- Opening Delimiter -
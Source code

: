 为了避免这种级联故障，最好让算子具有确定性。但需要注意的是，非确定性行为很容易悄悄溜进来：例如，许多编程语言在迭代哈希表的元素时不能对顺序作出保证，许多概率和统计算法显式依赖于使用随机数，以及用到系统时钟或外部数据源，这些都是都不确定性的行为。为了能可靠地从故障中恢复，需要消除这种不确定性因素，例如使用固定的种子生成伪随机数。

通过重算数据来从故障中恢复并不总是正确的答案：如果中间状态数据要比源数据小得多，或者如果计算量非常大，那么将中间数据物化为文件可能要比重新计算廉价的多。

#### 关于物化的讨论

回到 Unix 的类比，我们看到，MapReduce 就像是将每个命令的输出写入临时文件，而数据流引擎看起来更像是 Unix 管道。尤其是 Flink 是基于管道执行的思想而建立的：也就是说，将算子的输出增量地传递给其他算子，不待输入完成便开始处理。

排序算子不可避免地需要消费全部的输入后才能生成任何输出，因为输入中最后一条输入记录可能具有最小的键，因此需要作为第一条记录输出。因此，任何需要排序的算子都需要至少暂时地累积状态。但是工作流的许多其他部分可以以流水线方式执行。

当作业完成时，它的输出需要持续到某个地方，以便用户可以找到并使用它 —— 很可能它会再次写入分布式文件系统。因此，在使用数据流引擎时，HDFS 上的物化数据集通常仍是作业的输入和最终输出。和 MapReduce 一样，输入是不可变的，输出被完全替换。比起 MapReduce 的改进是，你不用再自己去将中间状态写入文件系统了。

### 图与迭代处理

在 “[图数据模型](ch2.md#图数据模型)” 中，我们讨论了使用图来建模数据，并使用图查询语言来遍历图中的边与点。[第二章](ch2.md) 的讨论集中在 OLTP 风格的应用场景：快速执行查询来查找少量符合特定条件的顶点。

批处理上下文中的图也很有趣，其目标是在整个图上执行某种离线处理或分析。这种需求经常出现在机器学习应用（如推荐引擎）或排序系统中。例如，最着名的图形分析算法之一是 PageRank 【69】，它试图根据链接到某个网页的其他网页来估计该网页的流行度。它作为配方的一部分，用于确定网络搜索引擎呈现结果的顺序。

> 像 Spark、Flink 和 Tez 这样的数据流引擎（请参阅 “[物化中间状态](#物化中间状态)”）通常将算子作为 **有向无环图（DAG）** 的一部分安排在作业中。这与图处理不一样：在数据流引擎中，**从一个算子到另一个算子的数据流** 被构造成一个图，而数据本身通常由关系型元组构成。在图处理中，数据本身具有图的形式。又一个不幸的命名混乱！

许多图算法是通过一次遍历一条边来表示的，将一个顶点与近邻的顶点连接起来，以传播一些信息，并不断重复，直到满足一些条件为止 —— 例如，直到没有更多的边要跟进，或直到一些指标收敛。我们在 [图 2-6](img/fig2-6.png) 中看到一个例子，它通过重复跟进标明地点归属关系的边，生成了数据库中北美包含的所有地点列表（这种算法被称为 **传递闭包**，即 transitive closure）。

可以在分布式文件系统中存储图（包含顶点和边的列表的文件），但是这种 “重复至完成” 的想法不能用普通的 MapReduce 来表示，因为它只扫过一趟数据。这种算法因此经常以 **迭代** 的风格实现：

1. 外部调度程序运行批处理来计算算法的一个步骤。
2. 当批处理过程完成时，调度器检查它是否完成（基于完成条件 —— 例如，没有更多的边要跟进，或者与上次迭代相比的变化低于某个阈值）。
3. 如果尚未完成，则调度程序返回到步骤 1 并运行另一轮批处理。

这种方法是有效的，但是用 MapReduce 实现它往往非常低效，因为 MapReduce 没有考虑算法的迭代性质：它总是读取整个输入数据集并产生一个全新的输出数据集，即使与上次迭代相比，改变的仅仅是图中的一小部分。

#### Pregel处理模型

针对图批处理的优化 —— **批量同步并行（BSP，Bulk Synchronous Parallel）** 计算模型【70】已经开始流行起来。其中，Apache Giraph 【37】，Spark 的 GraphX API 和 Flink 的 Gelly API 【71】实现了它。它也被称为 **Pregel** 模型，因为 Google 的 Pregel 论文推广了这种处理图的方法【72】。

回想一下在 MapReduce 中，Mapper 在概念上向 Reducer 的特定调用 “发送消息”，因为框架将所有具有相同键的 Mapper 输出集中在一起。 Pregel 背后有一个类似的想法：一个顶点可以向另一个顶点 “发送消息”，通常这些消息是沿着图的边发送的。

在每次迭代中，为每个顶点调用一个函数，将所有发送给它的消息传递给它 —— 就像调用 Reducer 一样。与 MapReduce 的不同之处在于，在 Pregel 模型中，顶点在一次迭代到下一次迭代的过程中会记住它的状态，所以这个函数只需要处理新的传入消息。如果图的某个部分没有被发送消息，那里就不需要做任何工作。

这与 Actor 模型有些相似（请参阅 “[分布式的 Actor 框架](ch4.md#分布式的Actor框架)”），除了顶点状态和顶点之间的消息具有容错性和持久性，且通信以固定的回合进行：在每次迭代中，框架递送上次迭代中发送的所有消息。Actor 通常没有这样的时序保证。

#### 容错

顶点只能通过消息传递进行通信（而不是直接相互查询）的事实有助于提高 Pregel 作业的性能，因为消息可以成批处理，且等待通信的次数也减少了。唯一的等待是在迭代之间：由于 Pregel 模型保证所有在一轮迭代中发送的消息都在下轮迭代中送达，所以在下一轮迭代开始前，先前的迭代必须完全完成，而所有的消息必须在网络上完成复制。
- Closing Delimiter -
> [Brief]:
Whenever the word "Reducer" turns up in a line of the listing above, copy the line.

> [Task output]:
回想一下在 MapReduce 中，Mapper 在概念上向 Reducer 的特定调用 “发送消息”，因为框架将所有具有相同键的 Mapper 输出集中在一起。 Pregel 背后有一个类似的想法：一个顶点可以向另一个顶点 “发送消息”，通常这些消息是沿着图的边发送的。
在每次迭代中，为每个顶点调用一个函数，将所有发送给它的消息传递给它 —— 就像调用 Reducer 一样。与 MapReduce 的不同之处在于，在 Pregel 模型中，顶点在一次迭代到下一次迭代的过程中会记住它的状态，所以这个函数只需要处理新的传入消息。如果图的某个部分没有被发送消息，那里就不需要做任何工作。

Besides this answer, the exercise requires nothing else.